Inside Story

Asian horizons

A major new Lowy Institute report is likely to influence Australia’s approach in Asia, writes Geoffrey Barker

Geoffrey Barker 3 June 2010 891 words

Above: Korea could well be the strategic pivot of Asia in the twenty-first century, according to the Lowy report.
Clock photographed in Pyongyang by fresh888/ Flickr



IT IS NOW understood and accepted that Asia is in the midst of dynamic economic, political and military power shifts that are reshaping the regional and global strategic order. The rise of China as a potential competitor – at least – with the United States is the most obvious development concentrating the minds of policy analysts everywhere, including in Australia.

But exactly what possible future or futures are implied by the changing power relativities that will follow the reshaping of Asian power relationships? The answer is uncertain and perhaps unknowable. But a new and important report from the Lowy Institute for International Policy has offered four thought-provoking scenarios for the future of Asia and identified four possible shocks that could shape the Asian future.

The report, Power and Choice: Asian Security Futures, was launched this week by the secretary of the Department of Foreign Affairs and Trade, Dennis Richardson, who praised its insights, making clear that they would help to inform departmental advice to the federal government. Reflecting one of the report’s conclusions, Richardson noted that governments often have to make rapid choices during crises, but that long-term preparatory decisions are also crucial. The Lowy report, he said, provided a valuable framework for considering the long-term decisions.

The report presents what it calls four “possible paths” for Asia’s strategic order: sustained American primacy, a balance of power, a concert of powers and Chinese primacy. It does not claim that these possibilities are exhaustive or immutable. “[O]ur four futures may be imagined as the corners of a square, with the reality of Asia’s strategic future lying somewhere in between,” it says.

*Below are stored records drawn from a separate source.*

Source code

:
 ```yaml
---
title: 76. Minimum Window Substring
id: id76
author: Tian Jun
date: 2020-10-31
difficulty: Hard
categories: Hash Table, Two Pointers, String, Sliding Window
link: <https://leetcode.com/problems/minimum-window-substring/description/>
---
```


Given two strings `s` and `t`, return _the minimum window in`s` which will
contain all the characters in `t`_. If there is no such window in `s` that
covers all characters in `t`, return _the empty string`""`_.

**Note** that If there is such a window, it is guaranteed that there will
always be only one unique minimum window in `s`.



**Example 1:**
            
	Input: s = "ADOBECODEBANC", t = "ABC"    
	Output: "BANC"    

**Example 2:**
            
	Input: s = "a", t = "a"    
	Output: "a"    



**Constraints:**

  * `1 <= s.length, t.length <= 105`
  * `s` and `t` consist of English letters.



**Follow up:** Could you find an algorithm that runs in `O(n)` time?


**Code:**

Nevertheless it concludes that the most likely scenario is a the emergence of a regional balance of power – a “competitive equilibrium,” with the region’s major powers aiming to maximise their own power and forge strategic alliances to prevent any other power from dominating – over the next fifteen to twenty years, with continued US primacy most likely to define the regional order until then.

The four shocks that could shape outcomes are US retrenchment due to economic or military mishap (“highly unlikely”), a Chinese legitimacy crisis resulting from external or internal problems, a Middle East energy crisis resulting in prolonged disruptions to oil supplies, and a North Korean security crisis. (“Korea and what happens there could well prove to be the strategic pivot of Asia in the twenty-first century”, the report says.)

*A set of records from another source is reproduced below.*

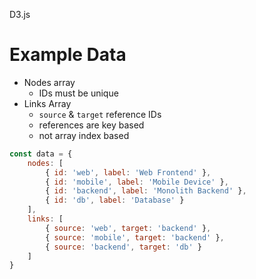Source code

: D3.js

# Example Data

- Nodes array
  - IDs must be unique
- Links Array
	- `source` & `target` reference IDs
	- references are key based
	- not array index based

```javascript
const data = {
	nodes: [
		{ id: 'web', label: 'Web Frontend' },
		{ id: 'mobile', label: 'Mobile Device' },
		{ id: 'backend', label: 'Monolith Backend' },
		{ id: 'db', label: 'Database' }
	],
	links: [
		{ source: 'web', target: 'backend' },
		{ source: 'mobile', target: 'backend' },
		{ source: 'backend', target: 'db' }
	]
}
```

Significantly, the report rejects what it calls the increasingly conventional expectation that US primacy in Asia is necessarily in terminal decline, saying it will continue for the next two to three decades at least – a conclusion consistent with the view of Australia’s current (2009) Defence White Paper. “Rather than using the rise of China as a strategic counterweight to American primacy, most countries in Asia seem to be quietly bandwagoning with the United States to balance against China’s future power potential,” the report says.

Discussing China, the reports notes that its military modernisation “continues apace.” But while it agrees with the white paper that China’s activities “have the potential to give its neighbors cause for concern,” it is skeptical about China’s capacity for achieving strategic primacy in Asia if it seeks it. The report sees China being deterred by likely US, Japanese and Indian responses, and possibly by uncertainties about its internal cohesion and political legitimacy.

The balance of power scenario would not necessarily require any sudden rupture with the existing regional strategic situation. “Rather,” says the report, “it could also emerge gradually and naturally, with one system blurring imperceptibly into the other… There are some signs in the existing regional order that this transition is already under way—or at least that some of the precursory steps are being taken.”

While the report says an unstable balance of power would be a bad outcome, it says a “reasonably stable” balance could be preferable for smaller countries than either a less likely concert of powers or Chinese primacy.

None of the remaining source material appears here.